Dari hasil survey di internal Golkar sendiri, Sugawa Kori tidak pernah beranjak diatas 5%. Bahkan hasil survey cenderung stagnan di 3%. Sehingga dengan rendahnya hasil survey ini, bila Sugawa Kori ingin maju sebagai Cagub Bali, maka perlu melakukan pembenahan baik di internal partai dan memoles diri di hadapan publik masyarakat Bali.
Nama keempat dari Golkar Bali adalah Gede Sumarjaya Linggih. Politisi asal Buleleng ini sudah beberapa kali duduk sebagai Anggota DPR RI. Sama seperti Sugawa Kori, langkah politisnya sangat lembam. Yang cenderung baru muncul jelang-jelang Pilpres atau Pilgub.
Di kalangan politisi senayan, namanya tidak begitu populis. Sekali pun pernah bercita-cita berada di lingkaran istana, namun halini urung di dapat. Apalagi belakangan ini namanya dikait-kaitkan dengan KPK, entah sebagai saksi atau apa.
Hasil survei internal, Sumarjaya Linggih sempat di angka 12%. Yang bahkan pernah angkanya beririsan dengan Geredeg. Hanya saja, Geredeg adalah pejuang yang tangguh, mengingat berlatar belakang pengusaha dan selalu turun untuk mendulang suara.
Namun belakangan ini suara Sumarhaya Linggih justru ambruk tidak melebihi 2%. Jauh pula di bawah Sugawa Kori. Untuk mendapat rekomendasi juga bakal kesulitan, mengingat di kalangan elit Golkar Pusat sudah ada signal bahwa Sumarjaya Linggih bukanlah fighter murni dan cenderung opurtunis.

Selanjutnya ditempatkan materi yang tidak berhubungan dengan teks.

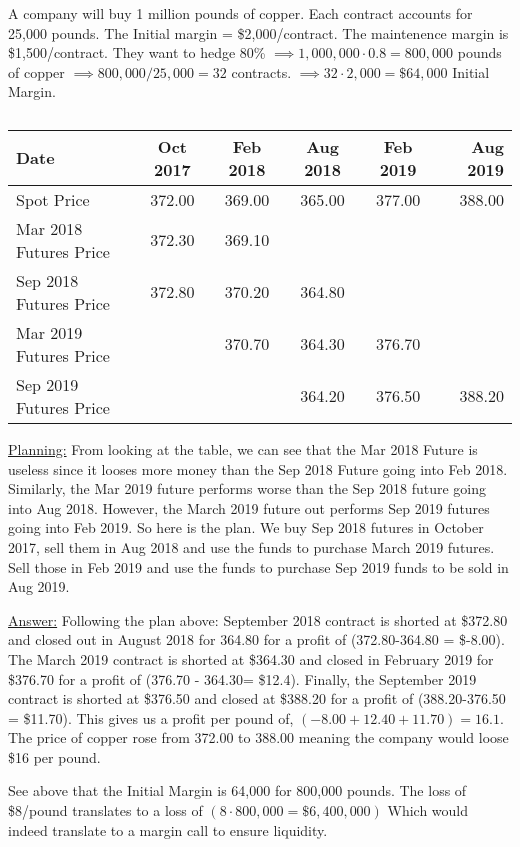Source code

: \documentclass[12pt]{article}
\newenvironment{problem}[3][Problem]{\begin{trivlist}
\item[\hskip \labelsep {\bfseries #1}\hskip \labelsep {\bfseries #2.}]}{\end{trivlist}}
\begin{document}
\newpage
\begin{problem}{3.32}. A company will buy 1 million pounds of copper. Each contract accounts for 25,000 pounds. The Initial margin = \$2,000/contract. The maintenence margin is \$1,500/contract. They want to hedge 80\% $\implies 1,000,000 \cdot 0.8 = 800,000$ pounds of copper $\implies 800,000/25,000 = 32$ contracts. $\implies 32 \cdot 2,000 = \$ 64,000 $ Initial Margin. 
\begin{table}[h!]
\centering
\begin{tabular}{ l | c | c | c | c | r }	
Date & Oct 2017 & Feb 2018 & Aug 2018 & Feb 2019 & Aug 2019 \\
\hline
Spot Price &  372.00 & 369.00 & 365.00 & 377.00 & 388.00 \\
Mar 2018 Futures Price & 372.30 & 369.10 & & & \\
Sep 2018 Futures Price & 372.80 & 370.20 & 364.80 & & \\
Mar 2019 Futures Price &  & 370.70 & 364.30 & 376.70 & \\ 
Sep 2019 Futures Price & & & 364.20 & 376.50 & 388.20 \\
\end{tabular}
\caption{}
\end{table}

\underline{Planning:} From looking at the table, we can see that the Mar 2018 Future is useless since it looses more money than the Sep 2018 Future going into Feb 2018. Similarly, the Mar 2019 future performs worse than the Sep 2018 future going into Aug 2018. However, the March 2019 future out performs Sep 2019 futures going into Feb 2019.
 So here is the plan. We buy Sep 2018 futures in October 2017, sell them in Aug 2018 and use the funds to purchase March 2019 futures. Sell those in Feb 2019 and use the funds to purchase Sep 2019 funds to be sold in Aug 2019. 

\underline{Answer:} Following the plan above: September 2018 contract is shorted at \$372.80 and closed out in August 2018 for 364.80 for a profit of (372.80-364.80 = \$-8.00). The March 2019 contract is shorted at \$364.30 and closed in February 2019 for \$376.70 for a profit of (376.70 - 364.30= \$12.4). Finally, the September 2019 contract is shorted at \$376.50 and closed at \$388.20 for a profit of (388.20-376.50 = \$11.70). This gives us a profit per pound of, $(-8.00 + 12.40 + 11.70) = 16.1$. The price of copper rose from 372.00 to 388.00 meaning the company would loose \$16 per pound.

See above that the Initial Margin is 64,000 for 800,000 pounds. The loss of \$8/pound translates to a loss of $(8 \cdot 800,000 = \$6,400,000)$ Which would indeed translate to a margin call to ensure liquidity. 	

\end{problem}
\end{document}
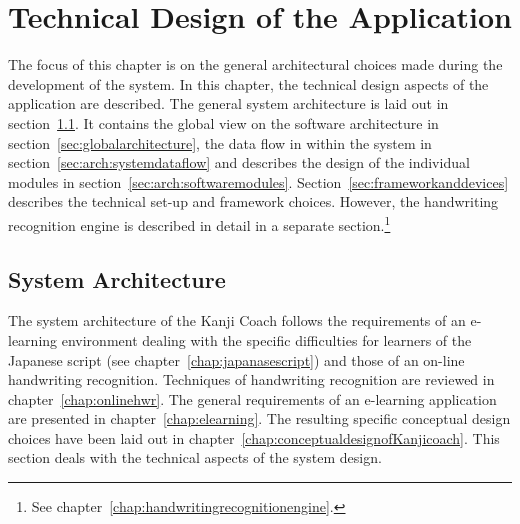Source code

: 
\chapter{Technical Design of the Application}
\label{chap:technicaldesign}




The focus of this chapter is on the general architectural choices made during
the development of the system. In this chapter, the technical design aspects 
of the application are described. The general system architecture is laid out in
section~\ref{sec:systemarchitecture}. It contains the global view on the software
architecture in section~\ref{sec:globalarchitecture}, the data flow in within
the system in section~\ref{sec:arch:systemdataflow} and describes the design
of the individual modules in section~\ref{sec:arch:softwaremodules}.
Section~\ref{sec:frameworkanddevices} describes the technical set-up and 
framework choices. However, the handwriting recognition engine is described 
in detail in a separate 
section.\footnote{See chapter~\ref{chap:handwritingrecognitionengine}.}

\section{System Architecture}
\label{sec:systemarchitecture}

The system architecture of the Kanji Coach follows the requirements of an 
e-learning environment dealing with the specific difficulties for learners 
of the Japanese script (see chapter~\ref{chap:japanasescript}) and those of an 
on-line handwriting recognition. Techniques of handwriting recognition are 
reviewed in chapter~\ref{chap:onlinehwr}. The general requirements of an 
e-learning application are presented in chapter~\ref{chap:elearning}. 
The resulting specific conceptual design choices have been 
laid out in chapter~\ref{chap:conceptualdesignofKanjicoach}. This
section deals with the technical aspects of the system design.

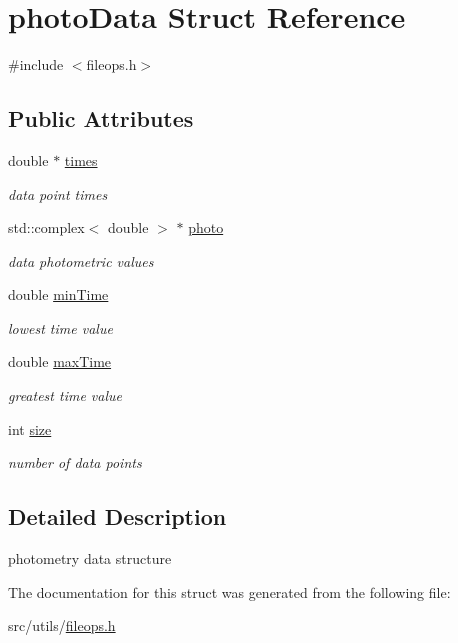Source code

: \hypertarget{structphotoData}{}\section{photo\+Data Struct Reference}
\label{structphotoData}


{\ttfamily \#include $<$fileops.\+h$>$}

\subsection*{Public Attributes}
\begin{DoxyCompactItemize}
\item 
\mbox{\label{structphotoData_aa9c49cd15a21321e010d8c739ee4769e}} 
double $\ast$ \mbox{\hyperlink{structphotoData_aa9c49cd15a21321e010d8c739ee4769e}{times}}
\begin{DoxyCompactList}\small\item\em data point times \end{DoxyCompactList}\item 
\mbox{\label{structphotoData_af0a20af0aa059bb07942c896f7d4b1c2}} 
std\+::complex$<$ double $>$ $\ast$ \mbox{\hyperlink{structphotoData_af0a20af0aa059bb07942c896f7d4b1c2}{photo}}
\begin{DoxyCompactList}\small\item\em data photometric values \end{DoxyCompactList}\item 
\mbox{\label{structphotoData_abb03c075843e116850a75f58bcafc01e}} 
double \mbox{\hyperlink{structphotoData_abb03c075843e116850a75f58bcafc01e}{min\+Time}}
\begin{DoxyCompactList}\small\item\em lowest time value \end{DoxyCompactList}\item 
\mbox{\label{structphotoData_acb7d138ec268b5b699779d819730f280}} 
double \mbox{\hyperlink{structphotoData_acb7d138ec268b5b699779d819730f280}{max\+Time}}
\begin{DoxyCompactList}\small\item\em greatest time value \end{DoxyCompactList}\item 
\mbox{\label{structphotoData_aff95011310c45ddfb7e345a43df7de8b}} 
int \mbox{\hyperlink{structphotoData_aff95011310c45ddfb7e345a43df7de8b}{size}}
\begin{DoxyCompactList}\small\item\em number of data points \end{DoxyCompactList}\end{DoxyCompactItemize}


\subsection{Detailed Description}
photometry data structure 

The documentation for this struct was generated from the following file\+:\begin{DoxyCompactItemize}
\item 
src/utils/\mbox{\hyperlink{fileops_8h}{fileops.\+h}}\end{DoxyCompactItemize}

Nama lain yang mungkin diambilGolkar adalah Ida Bagus Rai Darma Wijaya (Rai Mantra). Sekali pun namanya masuk dalam survey, perolehannya stagnan di angka 1%. Akan sangat berisiko juga menjadikan Cagub. Pun Rai Mantra juga harus lolos ujian merebut suara DPD untuk dirinya.
Tentu ada nama lain yang dipersiapkan bertarung. Namun yang memiliki nafas Golkar murni belum banyak. Pun saat Pemilu 2024 ini Golkar inngin bangkit, reborn. Hasil survey di Bali juga stagnan, pernah di angka tertinggi 23% namun menurun ke angka 21%. Yang artinya, 11 kursi DPRD Bali dari 55 Kursi. Padahal ditarget 33% kursi dikuasai.
Mau bangkit? Belum terlambat!
Tinggalkan adagium “Tidak berkuasa namun ada di lingkaran kekuasan,” itu. Reborn.